Les tendances qui émergent de notre Observatoire sont pour nous une source de réflexion importante pour poursuivre nos efforts sur la diffusion de l’information autour des risques héréditaires de cancer. Cela constitue un levier d’amélioration de l’organisation du système de soins. 

Thierry Philip, Président de l’Institut Curie

Prédispositions héréditaires : l’information au coeur des enjeux

Un taux de cancers héréditaires surestimé

L’existence de prédispositions héréditaires aux cancers est présente à l’esprit des Français. En revanche leur niveau de connaissance à ce sujet reste faible : 3 Français sur 4 déclarent avoir déjà entendu parler de la notion de prédisposition génétique transmissible à la descendance.

Ce niveau élevé est assez homogène au sein de la population, avec une connaissance légèrement plus marquée chez les femmes (81 %) et les 65 ans et plus (79 %). Cependant, en approfondissant le sujet, le niveau de connaissance de la population est faible. 91 % des Français surévaluent la proportion de cancers liés aux prédispositions héréditaires. La moitié d’entre eux considèrent même que ce type de cancers représente entre 26 et 50 % de la globalité des cancers.

En réalité, seulement 5 % des cancers sont liés à des prédispositions génétiques. Dans l’esprit des Français, trois types de cancers se distinguent particulièrement pour leur caractère héréditaire : le cancer du sein émerge à 63 %, les cancers digestifs à 38 % (dont cancers du colon à 24 %), suivi des cancers des organes de la reproduction (ovaire, utérus, testicules, prostate...) à 30 % (15 -15 cancers masculins / féminins).
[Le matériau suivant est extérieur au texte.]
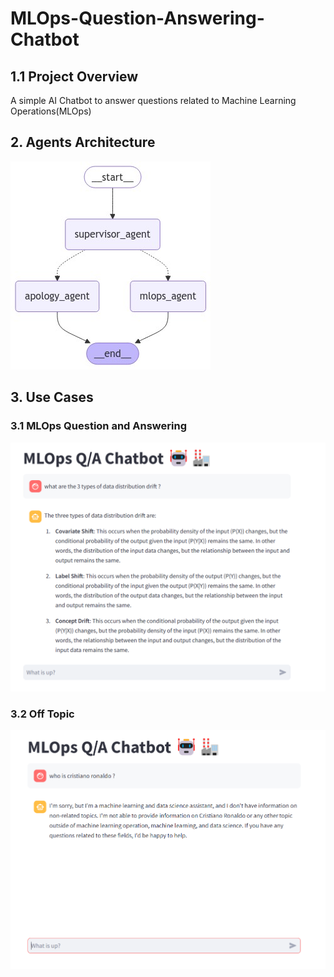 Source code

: # MLOps-Question-Answering-Chatbot

## 1.1 Project Overview
A simple AI Chatbot to answer questions related to Machine Learning Operations(MLOps)

## 2. Agents Architecture
![Alt text](MLOps-Question-Answering-Chatbot/agents.jpeg)

## 3. Use Cases
### 3.1 MLOps Question and Answering
![Alt text](MLOps-Question-Answering-Chatbot/screenshots/mlops_question.png)

### 3.2 Off Topic
![Alt text](MLOps-Question-Answering-Chatbot/screenshots/off_topic.png)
Observatoire 2018 : 75% des Français
Observatoire 2018 : 9 Français sur 10
Observatoire 2018 : cancer du sein

La population française a très probablement été marquée par le témoignage d’Angelina Jolie. Très médiatisé, son cas a permis de faire connaitre ces formes héréditaires de cancers dans le grand public. Le développement des tests génétiques par internet et les discussions qui en découlent ont certainement joué un rôle également. En revanche la surestimation du nombre de cancers héréditaires est énorme et pose questions : les Français préfèrent-ils penser que le cancer est une fatalité génétique plutôt qu’une maladie multifactorielle liée aussi à nos comportements individuels et à notre environnement ?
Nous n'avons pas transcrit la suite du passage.